My game of choice was Starcraft, which had only come out a few months earlier. On Friday nights, when many of my peers were out trying to get drunk and/or laid, I’d head down to the computer lab in the basement of the computer science building. The lab was officially closed, but we had friends in the IT department who would give us access to the lab after hours if we behaved ourselves.
PC gaming is more fun when you can do it at the scale of a campus computer lab. Having everyone in the same room allows people to shout encouragement at teammates and taunt opponents.
Starcraft only accommodates eight players per game, so there were sometimes three or four games happening at once. Everyone would start at the same time, then as some games wrapped up (or players were eliminated), stragglers would hover behind those still playing, cheering them on.
Sadly, these semi-organized Starcraft tournaments only happened about once a week. The rest of the time, I’d play smaller-scale games with friends in the dorms. Later we moved into a group house, and I set up a house-wide LAN with ethernet cables snaking along the walls (wi-fi was new, and most desktop computers didn’t have it). This experience was a little different because we’d each go to our separate rooms—on multiple floors—during the game, then afterwards we’d congregate in the hallway to talk through the game and relive our greatest moments.
I didn’t realize what a unique experience this would prove to be. I still play occasional Starcraft games—now Starcraft II—with friends. But my Starcraft-playing friends are now spread out across the country, so we have to play over the Internet. Our days of in-real-life encouragement and trash talk are over.
—Timothy B. Lee, Senior Tech Policy Reporter
The quest that sank the most time
In my college days, I played a lot of games. I’ve always been a fan of MMOs, and World of Warcraft came out while I was in college, so that was dangerous enough. Before the expansions, WoW was extremely demanding of players’ time, even for college students. However, I was pretty casual in WoW compared to some earlier MMOs I played in high school, like Meridian 59 or Ultima Online.
Beyond WoW, I mainly associate gaming in college with three other specific experiences: one was playing split-screen Halo with my friends after class almost every day on the Xbox.
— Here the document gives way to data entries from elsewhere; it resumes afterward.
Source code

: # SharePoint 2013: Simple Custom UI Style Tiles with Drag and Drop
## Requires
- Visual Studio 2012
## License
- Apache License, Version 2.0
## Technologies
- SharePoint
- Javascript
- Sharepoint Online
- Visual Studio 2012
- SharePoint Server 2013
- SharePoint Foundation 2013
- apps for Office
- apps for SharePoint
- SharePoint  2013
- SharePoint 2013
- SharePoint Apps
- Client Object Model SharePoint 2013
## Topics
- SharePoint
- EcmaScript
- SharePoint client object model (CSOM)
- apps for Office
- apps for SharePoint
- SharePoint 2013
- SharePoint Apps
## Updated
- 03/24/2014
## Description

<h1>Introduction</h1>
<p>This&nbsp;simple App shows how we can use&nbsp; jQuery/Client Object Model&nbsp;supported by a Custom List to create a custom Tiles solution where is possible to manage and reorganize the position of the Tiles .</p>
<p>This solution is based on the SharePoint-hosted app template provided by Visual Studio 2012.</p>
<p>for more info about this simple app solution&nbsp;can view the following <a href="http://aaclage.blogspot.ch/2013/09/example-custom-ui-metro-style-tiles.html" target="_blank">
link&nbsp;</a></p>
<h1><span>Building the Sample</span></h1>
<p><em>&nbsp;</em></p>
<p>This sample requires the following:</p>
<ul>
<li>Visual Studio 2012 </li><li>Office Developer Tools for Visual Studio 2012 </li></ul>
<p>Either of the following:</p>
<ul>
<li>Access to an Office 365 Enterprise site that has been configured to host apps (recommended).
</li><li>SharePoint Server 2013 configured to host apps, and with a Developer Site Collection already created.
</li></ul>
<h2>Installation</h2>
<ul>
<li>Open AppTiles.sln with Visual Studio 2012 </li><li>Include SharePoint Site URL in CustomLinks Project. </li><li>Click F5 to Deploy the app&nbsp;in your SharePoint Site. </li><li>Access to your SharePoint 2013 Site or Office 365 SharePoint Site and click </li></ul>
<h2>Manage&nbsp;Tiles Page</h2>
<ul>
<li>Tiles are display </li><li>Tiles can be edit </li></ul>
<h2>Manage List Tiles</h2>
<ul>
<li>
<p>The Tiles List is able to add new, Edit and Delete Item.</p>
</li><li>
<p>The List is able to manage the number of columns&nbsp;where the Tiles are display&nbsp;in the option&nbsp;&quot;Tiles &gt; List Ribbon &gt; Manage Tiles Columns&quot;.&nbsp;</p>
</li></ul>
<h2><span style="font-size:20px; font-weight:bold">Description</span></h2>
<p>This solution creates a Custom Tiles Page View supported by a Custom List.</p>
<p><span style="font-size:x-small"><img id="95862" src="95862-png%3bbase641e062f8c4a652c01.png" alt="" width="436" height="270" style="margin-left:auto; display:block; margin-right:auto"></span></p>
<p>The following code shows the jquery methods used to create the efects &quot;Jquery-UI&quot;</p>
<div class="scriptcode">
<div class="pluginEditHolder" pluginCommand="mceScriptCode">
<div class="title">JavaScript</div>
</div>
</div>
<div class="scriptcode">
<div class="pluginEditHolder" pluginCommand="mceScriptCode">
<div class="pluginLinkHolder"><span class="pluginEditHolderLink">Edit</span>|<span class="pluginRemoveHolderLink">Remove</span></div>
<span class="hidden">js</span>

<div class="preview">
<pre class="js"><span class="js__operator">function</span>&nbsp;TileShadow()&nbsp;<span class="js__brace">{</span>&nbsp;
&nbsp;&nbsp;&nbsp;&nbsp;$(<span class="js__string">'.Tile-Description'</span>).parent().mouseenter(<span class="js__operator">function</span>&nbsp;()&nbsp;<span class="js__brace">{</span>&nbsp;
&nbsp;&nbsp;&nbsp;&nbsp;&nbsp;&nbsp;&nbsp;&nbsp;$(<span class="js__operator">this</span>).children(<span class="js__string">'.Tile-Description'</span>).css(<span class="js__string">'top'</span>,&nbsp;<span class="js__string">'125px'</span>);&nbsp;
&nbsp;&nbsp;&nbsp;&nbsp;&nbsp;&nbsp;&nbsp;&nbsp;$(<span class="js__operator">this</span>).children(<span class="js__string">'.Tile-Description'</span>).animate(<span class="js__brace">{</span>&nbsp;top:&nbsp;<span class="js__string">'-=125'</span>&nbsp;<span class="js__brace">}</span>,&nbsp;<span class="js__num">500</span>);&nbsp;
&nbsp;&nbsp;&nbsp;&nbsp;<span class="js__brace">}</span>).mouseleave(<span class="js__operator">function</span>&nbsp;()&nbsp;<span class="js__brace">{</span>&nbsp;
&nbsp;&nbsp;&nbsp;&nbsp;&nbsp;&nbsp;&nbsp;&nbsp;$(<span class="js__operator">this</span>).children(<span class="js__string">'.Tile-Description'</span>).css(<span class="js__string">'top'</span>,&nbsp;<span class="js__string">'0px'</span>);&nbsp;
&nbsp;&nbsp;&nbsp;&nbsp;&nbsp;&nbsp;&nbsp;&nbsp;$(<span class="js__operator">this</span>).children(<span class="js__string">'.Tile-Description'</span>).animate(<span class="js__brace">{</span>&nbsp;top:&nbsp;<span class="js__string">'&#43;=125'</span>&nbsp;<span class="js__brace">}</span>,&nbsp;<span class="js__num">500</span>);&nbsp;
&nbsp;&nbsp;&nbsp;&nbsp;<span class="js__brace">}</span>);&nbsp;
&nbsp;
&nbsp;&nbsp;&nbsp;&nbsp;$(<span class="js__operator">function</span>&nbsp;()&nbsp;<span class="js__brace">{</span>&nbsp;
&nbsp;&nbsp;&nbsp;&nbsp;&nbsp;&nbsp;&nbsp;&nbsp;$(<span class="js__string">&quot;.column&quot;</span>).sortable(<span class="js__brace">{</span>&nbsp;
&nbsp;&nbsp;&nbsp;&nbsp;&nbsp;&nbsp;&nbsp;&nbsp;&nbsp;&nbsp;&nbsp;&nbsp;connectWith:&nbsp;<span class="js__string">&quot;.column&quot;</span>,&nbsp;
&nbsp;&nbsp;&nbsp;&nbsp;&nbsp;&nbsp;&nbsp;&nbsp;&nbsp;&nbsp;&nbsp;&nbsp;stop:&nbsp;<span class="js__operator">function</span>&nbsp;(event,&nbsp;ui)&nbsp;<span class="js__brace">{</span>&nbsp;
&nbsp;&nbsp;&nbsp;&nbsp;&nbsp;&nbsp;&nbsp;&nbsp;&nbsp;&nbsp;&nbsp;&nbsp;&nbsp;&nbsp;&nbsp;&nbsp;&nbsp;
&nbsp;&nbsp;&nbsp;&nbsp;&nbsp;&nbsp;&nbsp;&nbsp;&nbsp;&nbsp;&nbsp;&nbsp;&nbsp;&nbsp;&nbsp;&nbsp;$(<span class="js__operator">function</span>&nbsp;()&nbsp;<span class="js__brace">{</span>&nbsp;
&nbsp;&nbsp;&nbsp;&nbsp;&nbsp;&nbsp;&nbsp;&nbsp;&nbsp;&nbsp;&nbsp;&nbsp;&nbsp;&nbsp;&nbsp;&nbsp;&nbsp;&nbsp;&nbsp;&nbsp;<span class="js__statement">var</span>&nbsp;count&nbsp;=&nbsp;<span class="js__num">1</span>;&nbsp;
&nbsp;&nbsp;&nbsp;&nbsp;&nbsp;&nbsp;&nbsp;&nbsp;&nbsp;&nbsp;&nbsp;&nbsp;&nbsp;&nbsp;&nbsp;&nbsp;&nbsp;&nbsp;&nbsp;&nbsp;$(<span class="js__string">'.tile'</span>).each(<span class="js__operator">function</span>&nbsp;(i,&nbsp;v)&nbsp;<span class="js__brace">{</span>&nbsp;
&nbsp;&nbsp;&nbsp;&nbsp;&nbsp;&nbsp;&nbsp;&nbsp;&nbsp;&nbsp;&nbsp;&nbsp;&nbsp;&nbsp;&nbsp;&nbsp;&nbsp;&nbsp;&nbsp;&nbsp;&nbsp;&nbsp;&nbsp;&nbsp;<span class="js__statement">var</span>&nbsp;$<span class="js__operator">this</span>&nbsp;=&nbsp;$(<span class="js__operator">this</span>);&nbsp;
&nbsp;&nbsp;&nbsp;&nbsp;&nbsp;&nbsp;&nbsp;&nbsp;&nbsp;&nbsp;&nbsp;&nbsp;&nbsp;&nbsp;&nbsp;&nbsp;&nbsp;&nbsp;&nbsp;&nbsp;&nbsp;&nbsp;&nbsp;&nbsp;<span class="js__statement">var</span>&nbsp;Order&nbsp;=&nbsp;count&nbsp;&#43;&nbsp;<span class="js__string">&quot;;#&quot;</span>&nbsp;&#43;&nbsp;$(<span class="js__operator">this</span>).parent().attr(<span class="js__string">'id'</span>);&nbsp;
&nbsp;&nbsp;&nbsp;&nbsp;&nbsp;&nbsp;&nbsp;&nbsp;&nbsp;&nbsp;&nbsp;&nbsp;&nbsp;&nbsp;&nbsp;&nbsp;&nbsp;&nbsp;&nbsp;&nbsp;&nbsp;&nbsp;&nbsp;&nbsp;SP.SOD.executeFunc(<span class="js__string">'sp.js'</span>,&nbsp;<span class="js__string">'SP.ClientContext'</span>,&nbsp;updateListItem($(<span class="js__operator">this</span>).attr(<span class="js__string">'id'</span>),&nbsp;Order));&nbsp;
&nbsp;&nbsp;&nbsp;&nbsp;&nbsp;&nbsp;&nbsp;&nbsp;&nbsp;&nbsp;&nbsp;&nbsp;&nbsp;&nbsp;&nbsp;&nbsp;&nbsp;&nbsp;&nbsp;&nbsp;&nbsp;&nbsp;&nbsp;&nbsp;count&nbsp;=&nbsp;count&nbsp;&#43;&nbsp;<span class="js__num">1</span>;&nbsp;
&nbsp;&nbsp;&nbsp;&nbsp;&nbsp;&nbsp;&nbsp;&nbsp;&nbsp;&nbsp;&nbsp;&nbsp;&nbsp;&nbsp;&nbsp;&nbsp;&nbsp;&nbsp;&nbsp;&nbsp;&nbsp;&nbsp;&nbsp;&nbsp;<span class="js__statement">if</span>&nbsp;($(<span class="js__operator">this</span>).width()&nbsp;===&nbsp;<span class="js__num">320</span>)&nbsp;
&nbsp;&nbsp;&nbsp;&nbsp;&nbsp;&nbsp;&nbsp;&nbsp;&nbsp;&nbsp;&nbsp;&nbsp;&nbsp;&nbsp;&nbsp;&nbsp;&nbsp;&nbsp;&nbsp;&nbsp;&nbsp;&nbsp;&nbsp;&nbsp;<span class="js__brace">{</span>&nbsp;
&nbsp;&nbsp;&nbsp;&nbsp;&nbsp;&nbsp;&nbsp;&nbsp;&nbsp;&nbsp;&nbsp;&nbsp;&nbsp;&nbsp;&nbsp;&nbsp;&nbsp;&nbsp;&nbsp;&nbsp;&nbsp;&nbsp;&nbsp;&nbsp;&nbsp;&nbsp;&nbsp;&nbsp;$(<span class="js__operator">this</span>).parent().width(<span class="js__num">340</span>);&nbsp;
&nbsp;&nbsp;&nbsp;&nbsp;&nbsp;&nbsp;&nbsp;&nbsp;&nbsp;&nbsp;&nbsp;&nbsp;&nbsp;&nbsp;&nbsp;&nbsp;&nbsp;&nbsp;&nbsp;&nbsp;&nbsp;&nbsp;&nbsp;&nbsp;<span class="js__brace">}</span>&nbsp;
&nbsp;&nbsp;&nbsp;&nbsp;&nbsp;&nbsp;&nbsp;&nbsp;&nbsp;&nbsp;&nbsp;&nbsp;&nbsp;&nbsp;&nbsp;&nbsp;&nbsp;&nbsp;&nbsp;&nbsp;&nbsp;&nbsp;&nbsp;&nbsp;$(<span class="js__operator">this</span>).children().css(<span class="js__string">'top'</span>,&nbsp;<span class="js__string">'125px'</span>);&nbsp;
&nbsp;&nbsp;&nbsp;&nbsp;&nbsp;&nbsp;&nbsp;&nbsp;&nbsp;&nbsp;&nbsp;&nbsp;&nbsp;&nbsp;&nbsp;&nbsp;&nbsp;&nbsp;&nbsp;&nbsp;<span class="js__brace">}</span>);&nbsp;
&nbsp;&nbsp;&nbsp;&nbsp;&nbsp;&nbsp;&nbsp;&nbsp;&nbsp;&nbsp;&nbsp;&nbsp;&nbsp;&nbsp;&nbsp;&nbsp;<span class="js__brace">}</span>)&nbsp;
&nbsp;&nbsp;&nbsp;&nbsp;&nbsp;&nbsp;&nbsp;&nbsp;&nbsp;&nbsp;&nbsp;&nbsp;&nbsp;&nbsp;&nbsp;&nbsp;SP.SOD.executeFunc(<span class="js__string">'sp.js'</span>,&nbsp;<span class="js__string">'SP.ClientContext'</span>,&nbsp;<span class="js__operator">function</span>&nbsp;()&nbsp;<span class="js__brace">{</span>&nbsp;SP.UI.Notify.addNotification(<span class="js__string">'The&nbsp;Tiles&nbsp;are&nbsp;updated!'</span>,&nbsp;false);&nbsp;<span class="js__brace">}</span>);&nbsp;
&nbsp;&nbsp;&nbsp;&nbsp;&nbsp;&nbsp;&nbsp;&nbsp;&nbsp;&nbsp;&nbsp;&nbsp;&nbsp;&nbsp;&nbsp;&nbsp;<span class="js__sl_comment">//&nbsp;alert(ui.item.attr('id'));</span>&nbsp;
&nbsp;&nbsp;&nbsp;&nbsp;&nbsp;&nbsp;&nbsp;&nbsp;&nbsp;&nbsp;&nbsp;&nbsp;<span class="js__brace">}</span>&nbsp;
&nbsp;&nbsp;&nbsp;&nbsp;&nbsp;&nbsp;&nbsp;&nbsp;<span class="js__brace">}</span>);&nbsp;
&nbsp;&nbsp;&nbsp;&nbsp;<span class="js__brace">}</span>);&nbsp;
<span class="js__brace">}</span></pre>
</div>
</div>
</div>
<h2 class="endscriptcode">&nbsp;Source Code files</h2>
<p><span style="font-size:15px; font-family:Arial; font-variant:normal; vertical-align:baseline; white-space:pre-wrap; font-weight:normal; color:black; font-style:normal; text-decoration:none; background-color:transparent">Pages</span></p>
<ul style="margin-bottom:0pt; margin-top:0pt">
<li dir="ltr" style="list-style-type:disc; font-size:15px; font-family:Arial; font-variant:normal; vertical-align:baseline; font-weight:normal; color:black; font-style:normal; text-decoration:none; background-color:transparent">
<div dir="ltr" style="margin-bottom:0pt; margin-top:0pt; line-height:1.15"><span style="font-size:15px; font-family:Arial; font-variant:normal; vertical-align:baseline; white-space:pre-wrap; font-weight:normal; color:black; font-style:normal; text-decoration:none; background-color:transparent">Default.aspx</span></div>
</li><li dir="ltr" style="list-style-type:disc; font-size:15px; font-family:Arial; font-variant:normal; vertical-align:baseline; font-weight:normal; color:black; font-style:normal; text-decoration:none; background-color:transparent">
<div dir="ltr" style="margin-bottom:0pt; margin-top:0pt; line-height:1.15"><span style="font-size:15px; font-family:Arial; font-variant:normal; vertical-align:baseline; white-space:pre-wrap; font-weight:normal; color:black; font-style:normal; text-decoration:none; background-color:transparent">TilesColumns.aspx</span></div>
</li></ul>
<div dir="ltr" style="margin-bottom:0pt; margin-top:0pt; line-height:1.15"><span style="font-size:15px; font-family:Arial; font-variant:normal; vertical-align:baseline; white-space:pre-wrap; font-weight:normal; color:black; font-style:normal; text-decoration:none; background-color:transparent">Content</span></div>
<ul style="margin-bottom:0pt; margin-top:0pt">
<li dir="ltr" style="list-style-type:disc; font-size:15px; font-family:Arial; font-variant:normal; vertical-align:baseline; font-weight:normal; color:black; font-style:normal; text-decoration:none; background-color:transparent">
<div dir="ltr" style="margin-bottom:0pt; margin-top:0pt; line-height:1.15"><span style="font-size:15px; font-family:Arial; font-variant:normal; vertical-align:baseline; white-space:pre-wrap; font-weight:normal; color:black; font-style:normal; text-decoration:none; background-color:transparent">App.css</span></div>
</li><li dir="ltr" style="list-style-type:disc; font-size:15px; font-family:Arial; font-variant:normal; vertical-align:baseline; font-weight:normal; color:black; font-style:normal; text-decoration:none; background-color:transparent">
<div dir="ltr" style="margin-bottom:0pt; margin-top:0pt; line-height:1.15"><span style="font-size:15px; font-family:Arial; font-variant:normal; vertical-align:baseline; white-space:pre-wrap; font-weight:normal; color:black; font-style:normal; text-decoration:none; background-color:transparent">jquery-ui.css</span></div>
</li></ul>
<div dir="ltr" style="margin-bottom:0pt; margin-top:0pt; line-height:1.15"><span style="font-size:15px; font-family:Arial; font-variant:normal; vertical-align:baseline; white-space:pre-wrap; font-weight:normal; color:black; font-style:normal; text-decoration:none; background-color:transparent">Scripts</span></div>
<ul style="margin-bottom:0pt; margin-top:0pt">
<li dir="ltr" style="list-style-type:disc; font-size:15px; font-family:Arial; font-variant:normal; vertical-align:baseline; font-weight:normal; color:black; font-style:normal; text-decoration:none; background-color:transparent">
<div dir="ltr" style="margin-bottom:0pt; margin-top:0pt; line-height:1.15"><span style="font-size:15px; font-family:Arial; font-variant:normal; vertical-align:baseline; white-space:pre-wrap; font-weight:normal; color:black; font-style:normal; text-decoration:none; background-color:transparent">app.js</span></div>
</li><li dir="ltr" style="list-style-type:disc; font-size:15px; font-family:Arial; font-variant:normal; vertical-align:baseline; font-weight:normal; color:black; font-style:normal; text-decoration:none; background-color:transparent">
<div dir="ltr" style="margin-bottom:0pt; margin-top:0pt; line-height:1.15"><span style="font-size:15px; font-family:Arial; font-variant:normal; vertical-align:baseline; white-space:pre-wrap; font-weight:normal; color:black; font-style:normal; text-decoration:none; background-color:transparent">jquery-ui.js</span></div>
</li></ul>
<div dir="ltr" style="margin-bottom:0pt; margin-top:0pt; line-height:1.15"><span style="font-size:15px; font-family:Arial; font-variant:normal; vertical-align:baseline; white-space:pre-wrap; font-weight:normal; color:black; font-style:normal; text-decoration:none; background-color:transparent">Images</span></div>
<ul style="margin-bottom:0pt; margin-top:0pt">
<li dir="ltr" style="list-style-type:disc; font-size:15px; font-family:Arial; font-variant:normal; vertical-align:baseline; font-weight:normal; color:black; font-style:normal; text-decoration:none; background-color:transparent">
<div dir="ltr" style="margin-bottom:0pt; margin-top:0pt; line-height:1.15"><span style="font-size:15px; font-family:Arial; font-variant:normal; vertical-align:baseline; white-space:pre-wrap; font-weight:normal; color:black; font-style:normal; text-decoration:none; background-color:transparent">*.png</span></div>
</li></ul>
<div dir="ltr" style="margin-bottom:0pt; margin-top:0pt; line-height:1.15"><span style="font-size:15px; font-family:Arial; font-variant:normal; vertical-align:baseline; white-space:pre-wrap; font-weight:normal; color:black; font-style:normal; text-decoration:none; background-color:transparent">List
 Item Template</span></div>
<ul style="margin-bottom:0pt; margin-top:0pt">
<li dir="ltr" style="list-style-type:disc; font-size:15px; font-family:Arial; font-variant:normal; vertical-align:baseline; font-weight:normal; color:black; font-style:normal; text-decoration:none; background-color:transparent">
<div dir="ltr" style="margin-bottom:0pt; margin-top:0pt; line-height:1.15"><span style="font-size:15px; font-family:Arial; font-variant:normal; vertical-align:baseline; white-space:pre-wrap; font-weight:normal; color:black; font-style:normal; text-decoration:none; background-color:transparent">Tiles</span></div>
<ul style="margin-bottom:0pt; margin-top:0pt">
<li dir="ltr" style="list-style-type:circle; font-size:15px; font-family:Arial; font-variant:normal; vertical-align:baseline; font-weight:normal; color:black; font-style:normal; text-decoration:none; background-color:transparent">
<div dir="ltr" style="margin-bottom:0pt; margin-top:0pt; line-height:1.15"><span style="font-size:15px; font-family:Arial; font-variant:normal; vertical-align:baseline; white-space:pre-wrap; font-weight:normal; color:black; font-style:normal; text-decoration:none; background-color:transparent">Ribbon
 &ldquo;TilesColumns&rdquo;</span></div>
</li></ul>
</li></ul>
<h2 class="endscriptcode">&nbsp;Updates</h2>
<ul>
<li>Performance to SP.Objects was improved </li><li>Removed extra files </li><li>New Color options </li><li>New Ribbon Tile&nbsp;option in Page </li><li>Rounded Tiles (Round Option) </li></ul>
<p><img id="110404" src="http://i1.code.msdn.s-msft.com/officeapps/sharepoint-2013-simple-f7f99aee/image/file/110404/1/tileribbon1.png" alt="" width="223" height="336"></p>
I have such fond memories of that game and still enjoy the franchise today. The next was playing LAN party Civilization IV games with my best friend Eryn. We must have played 100 hours together, each on a Dell laptop and sitting in two matching recliners in his living room, Joey-and-Chandler from Friends style—usually with Battlestar Galactica or Star Trek episodes playing on the TV.
But if we’re talking about risking your GPA with games, for me the real danger was Final Fantasy XII, which I played in my last year of college. I stood in line overnight to buy that game, and I’m not going to lie—my grades suffered as I spent my last semester 100 percenting it. To this day, it’s still my favorite Final Fantasy entry. But its length and addictive nature made that one of the most precarious gaming experiences I’ve had in terms of impact on other, admittedly more important things!
—Samuel Axon, Senior Reviews Editor
A different kind of massively multiplayer experience
The reasons for my crappy college GPA were completely unrelated to gaming.